The interpretation of a concept lattice is given in the next section.

3.2   Concept lattice interpretation
For the purpose of this paper, a small set of words is translated into English. A
set of words with similar relations between them is chosen in order to show the
main idea of semantic closeness representation using concept lattice. However,
there may be slight differences in lattice interpretation using English language
from which we have using Croatian language in the original example. An example
of formal context is described for a given set of words W1 ={inf inite, endless,
prominent, noted, enormous, strong, huge, well − known, eminent, big, high,
remarkable}. All these words translated into Croatian language have semantic
similarity detected in the Croatian monolingual dictionary. This particular set
of words has been chosen as an example because it generates a rich concept
lattice structure. Other sets of words with semantic similarity from Croatian
monolingual dictionary contains a smaller number of words. Some smaller set of
words are presented in the next section where an application of concapt lattice-
based semantic analysis for the weather forecast domain is shown.

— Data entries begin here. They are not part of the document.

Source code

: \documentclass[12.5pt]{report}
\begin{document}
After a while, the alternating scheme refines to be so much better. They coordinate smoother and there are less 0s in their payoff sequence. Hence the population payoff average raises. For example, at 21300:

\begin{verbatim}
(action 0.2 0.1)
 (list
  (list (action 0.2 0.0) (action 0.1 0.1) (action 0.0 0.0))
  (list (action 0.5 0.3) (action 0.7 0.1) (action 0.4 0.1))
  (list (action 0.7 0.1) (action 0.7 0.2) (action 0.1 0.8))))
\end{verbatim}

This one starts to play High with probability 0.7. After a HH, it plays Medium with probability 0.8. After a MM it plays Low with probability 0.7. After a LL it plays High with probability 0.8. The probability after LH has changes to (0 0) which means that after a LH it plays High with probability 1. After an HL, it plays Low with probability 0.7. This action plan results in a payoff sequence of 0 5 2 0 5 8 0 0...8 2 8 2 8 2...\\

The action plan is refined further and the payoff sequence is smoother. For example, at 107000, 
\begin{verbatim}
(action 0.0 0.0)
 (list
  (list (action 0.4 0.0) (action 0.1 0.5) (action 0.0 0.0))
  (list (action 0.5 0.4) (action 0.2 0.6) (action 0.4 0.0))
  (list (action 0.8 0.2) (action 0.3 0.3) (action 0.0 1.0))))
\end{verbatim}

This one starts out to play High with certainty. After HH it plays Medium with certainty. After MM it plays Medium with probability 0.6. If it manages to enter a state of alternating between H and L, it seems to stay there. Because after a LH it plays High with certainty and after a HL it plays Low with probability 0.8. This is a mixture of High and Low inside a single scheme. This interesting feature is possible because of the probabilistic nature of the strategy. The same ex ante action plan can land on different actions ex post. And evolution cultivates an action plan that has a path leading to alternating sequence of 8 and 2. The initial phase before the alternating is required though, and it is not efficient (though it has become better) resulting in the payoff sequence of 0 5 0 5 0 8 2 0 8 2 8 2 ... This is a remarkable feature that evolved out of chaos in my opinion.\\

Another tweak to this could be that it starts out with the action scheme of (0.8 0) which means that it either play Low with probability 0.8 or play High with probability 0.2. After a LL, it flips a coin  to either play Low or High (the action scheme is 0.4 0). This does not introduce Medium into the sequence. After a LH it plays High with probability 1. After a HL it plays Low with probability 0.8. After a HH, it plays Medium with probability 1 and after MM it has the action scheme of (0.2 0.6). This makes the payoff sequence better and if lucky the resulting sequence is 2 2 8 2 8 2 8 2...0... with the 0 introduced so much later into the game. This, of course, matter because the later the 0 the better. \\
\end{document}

    Using the rules for defining concepts shortly presented in a previous sec-
tion, a set of 19 concepts is generated. Relations between concepts defined by a
conceptual lattice are shown in Fig. 2.
    Using the proposed technique, it is possible to define a concept lattice for
any set of words that have semantic similarities. Each concept connects words
from a dictionary in a way that concept extent corresponds to the words given
in an intent set. For example, concept k14 with extent defined as k14[extent →
[inf inite, endless]] links words inf inite and endless in a way that these two
words have semantic overlapping with the same set of words given as the intent
of the same concept, k14[intent → [inf inite, endless, enormous, huge, big, zd1]].
Moreover, these are the only two words that have semantic overlapping with this
exact set of words represented as the concept intent. Hierarchical relationships
defined between concepts in the concept lattice reflect the possible relations
between words that can be attached using function frel defined in the second
section. The hierarchy is defined in the way that the words belonging to extents
of concepts of a higher level are less specific (w) than the words which belong
to lower level concepts. For example, in Croatian language the word big that
is an extent of a concept k10 has less specific meaning than the word huge
that belongs to an extent of concept k2, that is a subconcept of a concept k10.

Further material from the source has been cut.